- Exercise goal -
For each line below that contains the word "隐藏学习任务去完成按钮", return that line.
:: Dataset entries ::
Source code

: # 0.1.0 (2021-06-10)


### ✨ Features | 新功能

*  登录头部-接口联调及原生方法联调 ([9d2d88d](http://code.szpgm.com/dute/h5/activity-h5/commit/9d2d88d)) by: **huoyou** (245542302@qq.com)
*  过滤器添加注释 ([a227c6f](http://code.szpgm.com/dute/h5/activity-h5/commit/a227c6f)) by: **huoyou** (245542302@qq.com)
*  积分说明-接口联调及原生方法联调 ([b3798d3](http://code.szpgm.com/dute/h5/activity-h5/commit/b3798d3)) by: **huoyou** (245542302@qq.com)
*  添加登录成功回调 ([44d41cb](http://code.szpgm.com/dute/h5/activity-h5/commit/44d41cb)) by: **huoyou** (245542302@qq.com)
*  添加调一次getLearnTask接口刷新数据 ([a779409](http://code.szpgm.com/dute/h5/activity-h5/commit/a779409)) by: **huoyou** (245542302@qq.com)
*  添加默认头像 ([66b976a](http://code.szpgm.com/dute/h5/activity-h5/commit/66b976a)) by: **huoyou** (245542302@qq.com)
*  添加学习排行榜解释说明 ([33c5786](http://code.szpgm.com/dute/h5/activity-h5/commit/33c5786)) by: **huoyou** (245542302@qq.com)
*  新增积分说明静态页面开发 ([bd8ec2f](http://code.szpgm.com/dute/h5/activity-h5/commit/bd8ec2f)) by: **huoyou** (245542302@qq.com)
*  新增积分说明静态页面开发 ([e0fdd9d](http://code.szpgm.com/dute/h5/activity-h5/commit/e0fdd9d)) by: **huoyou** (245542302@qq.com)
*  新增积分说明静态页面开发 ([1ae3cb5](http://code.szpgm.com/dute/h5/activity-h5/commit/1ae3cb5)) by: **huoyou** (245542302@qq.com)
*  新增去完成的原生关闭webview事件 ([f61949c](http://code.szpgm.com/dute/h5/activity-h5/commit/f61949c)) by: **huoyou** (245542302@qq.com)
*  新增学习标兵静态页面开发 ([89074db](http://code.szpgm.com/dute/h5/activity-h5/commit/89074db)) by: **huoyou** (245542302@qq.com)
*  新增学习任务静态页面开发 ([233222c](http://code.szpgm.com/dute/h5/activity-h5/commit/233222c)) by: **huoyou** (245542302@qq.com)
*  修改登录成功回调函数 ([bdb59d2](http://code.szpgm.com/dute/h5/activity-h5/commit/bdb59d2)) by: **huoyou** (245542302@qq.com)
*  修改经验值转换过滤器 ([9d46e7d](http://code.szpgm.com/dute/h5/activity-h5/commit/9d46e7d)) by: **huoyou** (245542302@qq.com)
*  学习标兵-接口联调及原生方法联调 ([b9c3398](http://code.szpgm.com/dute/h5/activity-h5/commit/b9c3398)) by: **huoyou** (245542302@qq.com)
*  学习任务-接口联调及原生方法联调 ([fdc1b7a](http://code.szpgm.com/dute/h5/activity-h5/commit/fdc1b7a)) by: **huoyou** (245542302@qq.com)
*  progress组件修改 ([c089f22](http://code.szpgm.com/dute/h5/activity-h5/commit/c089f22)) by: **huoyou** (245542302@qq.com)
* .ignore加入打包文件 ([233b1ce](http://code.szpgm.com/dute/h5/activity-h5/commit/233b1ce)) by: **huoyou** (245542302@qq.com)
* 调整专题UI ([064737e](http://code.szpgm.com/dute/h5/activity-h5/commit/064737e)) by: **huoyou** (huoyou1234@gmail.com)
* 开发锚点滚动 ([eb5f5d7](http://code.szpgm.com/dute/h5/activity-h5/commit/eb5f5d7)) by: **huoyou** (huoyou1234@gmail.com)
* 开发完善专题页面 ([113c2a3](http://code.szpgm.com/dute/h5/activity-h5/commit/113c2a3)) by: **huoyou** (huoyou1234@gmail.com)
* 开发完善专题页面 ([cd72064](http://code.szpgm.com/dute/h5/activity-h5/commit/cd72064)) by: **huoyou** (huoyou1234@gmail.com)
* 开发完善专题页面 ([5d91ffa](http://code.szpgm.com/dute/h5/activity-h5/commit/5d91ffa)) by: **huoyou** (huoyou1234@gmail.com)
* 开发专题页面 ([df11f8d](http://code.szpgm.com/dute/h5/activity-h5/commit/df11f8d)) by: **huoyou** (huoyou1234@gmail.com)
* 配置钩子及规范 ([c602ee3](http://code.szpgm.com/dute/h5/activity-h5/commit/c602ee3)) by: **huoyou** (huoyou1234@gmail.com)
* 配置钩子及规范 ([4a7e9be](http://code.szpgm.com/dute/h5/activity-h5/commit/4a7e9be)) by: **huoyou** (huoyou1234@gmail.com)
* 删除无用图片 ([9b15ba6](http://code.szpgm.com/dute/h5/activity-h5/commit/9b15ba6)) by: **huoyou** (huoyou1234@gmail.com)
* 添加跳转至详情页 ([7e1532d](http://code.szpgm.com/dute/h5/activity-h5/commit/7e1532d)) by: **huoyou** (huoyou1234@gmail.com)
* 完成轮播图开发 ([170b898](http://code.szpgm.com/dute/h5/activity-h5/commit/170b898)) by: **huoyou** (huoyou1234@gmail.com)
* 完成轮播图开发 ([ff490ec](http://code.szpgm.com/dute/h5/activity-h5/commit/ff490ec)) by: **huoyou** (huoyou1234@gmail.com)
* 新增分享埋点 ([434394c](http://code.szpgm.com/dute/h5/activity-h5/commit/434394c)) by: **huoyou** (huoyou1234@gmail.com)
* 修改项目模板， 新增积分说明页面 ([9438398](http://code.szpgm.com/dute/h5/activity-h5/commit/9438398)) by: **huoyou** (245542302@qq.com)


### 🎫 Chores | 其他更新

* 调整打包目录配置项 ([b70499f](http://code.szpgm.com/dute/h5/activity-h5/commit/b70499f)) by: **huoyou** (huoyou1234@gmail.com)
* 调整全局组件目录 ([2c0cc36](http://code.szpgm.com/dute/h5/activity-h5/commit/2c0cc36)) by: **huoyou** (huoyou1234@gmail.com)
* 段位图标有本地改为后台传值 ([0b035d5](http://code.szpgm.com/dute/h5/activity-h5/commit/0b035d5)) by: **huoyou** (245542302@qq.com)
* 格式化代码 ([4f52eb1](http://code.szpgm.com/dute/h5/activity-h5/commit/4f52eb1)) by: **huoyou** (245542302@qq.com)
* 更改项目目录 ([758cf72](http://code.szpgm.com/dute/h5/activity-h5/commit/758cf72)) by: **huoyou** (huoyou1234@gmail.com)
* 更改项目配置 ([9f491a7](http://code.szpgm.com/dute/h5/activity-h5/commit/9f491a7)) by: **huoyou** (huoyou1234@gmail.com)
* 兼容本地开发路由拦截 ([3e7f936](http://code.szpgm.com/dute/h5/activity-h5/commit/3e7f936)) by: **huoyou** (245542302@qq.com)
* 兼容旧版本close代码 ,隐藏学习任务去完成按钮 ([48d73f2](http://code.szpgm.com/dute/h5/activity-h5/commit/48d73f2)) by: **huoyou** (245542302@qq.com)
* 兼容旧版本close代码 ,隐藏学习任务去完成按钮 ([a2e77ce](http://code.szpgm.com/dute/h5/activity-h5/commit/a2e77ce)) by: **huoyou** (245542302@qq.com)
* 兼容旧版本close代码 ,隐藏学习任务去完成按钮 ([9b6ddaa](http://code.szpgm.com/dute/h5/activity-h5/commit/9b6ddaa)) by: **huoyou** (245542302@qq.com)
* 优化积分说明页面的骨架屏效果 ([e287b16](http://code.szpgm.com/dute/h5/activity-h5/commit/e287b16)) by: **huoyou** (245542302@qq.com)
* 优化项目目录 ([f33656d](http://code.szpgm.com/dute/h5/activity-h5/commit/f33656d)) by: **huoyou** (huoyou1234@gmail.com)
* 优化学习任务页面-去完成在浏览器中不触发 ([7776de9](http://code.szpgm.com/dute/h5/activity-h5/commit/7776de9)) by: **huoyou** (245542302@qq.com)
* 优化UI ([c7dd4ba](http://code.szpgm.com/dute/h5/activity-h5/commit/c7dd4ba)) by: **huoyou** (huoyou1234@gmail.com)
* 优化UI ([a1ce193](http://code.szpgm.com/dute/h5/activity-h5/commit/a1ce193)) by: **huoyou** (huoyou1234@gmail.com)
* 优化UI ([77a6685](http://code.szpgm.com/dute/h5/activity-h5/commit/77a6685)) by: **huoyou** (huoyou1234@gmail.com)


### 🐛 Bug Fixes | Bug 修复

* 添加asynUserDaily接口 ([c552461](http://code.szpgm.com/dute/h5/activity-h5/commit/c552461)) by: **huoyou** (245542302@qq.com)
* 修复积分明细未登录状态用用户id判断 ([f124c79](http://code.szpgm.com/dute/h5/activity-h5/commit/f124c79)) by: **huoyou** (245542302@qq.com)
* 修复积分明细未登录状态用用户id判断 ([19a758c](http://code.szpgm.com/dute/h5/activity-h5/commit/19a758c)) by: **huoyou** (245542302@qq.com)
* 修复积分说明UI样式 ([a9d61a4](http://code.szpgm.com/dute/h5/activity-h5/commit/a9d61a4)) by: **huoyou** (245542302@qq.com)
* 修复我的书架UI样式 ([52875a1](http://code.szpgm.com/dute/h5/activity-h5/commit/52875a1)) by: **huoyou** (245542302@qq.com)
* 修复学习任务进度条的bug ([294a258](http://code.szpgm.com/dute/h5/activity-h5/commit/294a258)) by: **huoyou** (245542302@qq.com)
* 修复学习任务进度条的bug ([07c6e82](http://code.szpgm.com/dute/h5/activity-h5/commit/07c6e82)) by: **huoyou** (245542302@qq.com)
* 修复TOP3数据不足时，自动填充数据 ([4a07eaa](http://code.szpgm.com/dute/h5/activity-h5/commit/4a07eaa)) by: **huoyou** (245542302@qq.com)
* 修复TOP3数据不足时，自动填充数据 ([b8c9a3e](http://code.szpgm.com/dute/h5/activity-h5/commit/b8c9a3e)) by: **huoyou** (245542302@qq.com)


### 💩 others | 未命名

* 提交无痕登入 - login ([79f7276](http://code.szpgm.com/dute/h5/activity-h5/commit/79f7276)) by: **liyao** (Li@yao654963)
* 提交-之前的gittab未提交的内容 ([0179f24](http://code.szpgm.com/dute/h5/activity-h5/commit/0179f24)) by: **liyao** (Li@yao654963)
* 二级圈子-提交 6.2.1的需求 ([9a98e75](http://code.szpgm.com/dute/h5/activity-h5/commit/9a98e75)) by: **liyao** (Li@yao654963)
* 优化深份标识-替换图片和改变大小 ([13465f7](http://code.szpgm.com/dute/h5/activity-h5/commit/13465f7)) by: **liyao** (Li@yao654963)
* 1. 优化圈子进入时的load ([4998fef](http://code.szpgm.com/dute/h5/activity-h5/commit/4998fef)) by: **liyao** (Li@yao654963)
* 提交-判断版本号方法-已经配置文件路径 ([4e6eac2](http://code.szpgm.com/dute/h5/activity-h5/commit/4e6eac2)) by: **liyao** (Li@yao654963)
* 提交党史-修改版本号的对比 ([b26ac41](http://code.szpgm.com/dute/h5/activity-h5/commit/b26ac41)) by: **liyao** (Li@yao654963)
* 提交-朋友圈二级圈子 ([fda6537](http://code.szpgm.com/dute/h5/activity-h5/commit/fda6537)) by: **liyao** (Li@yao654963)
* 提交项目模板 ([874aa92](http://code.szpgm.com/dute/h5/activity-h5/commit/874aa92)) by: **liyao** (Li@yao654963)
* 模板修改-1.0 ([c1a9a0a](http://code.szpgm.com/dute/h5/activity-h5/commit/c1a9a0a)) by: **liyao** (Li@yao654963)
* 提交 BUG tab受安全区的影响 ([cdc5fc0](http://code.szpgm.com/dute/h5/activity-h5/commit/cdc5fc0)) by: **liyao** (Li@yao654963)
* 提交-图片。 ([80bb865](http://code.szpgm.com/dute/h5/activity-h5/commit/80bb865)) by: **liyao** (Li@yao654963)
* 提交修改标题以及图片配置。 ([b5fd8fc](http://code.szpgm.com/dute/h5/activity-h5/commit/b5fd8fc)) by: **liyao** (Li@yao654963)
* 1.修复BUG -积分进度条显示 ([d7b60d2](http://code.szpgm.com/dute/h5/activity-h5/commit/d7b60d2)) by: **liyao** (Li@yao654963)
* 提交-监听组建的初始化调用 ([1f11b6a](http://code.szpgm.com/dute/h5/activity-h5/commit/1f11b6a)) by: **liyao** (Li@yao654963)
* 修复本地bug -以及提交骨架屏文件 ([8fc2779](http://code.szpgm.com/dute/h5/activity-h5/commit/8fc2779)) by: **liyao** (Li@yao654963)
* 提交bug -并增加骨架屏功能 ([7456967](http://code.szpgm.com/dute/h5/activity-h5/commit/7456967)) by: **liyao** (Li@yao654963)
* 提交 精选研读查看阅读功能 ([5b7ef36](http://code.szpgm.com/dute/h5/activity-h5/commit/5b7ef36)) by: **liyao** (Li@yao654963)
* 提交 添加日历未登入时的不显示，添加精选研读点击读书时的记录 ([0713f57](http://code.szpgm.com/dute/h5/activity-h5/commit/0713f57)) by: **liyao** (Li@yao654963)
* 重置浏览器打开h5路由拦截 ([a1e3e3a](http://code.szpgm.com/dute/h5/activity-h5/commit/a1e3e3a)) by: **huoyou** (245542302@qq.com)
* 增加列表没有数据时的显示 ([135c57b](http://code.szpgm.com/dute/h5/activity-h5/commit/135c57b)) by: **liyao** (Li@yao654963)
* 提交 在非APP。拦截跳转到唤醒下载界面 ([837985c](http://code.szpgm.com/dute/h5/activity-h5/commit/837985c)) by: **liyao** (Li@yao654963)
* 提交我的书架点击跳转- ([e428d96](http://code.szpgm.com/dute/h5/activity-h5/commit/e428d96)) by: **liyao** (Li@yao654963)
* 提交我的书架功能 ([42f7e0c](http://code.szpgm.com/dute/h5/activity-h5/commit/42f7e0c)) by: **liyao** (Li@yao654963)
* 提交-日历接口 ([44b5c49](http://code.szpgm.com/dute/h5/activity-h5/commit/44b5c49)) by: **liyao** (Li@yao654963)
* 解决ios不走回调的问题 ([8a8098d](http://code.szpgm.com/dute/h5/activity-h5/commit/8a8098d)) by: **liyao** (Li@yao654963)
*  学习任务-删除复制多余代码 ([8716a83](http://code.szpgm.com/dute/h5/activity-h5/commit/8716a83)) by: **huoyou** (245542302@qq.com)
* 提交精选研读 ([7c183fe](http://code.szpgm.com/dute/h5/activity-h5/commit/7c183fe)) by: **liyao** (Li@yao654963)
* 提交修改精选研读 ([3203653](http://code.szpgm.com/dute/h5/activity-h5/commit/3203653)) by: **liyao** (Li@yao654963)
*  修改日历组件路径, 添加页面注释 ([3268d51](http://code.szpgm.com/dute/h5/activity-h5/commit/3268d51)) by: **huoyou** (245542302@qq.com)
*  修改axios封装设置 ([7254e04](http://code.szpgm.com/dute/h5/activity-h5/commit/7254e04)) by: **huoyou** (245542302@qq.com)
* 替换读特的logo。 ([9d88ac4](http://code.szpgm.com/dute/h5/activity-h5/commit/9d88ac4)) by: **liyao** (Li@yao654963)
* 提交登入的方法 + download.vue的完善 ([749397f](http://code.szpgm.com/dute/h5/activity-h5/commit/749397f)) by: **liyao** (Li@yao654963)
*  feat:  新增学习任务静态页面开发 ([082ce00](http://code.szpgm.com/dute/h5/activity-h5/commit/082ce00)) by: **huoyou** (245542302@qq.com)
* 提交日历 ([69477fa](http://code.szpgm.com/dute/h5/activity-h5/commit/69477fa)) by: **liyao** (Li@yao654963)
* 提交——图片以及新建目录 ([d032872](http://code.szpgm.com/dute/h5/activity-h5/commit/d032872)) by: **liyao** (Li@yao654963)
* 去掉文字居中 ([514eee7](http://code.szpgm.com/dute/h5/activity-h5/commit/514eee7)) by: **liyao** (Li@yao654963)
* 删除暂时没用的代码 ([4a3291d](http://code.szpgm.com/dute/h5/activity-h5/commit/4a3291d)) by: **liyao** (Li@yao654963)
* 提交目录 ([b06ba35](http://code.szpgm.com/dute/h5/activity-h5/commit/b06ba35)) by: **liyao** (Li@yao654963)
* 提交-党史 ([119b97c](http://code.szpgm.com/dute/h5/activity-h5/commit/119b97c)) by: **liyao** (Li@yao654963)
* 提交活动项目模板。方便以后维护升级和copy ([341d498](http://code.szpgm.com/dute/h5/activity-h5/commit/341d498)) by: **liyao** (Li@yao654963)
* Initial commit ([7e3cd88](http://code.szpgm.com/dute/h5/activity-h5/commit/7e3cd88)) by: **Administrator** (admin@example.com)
:::
- The answer -
* 兼容旧版本close代码 ,隐藏学习任务去完成按钮 ([48d73f2](http://code.szpgm.com/dute/h5/activity-h5/commit/48d73f2)) by: **huoyou** (245542302@qq.com)
* 兼容旧版本close代码 ,隐藏学习任务去完成按钮 ([a2e77ce](http://code.szpgm.com/dute/h5/activity-h5/commit/a2e77ce)) by: **huoyou** (245542302@qq.com)
* 兼容旧版本close代码 ,隐藏学习任务去完成按钮 ([9b6ddaa](http://code.szpgm.com/dute/h5/activity-h5/commit/9b6ddaa)) by: **huoyou** (245542302@qq.com)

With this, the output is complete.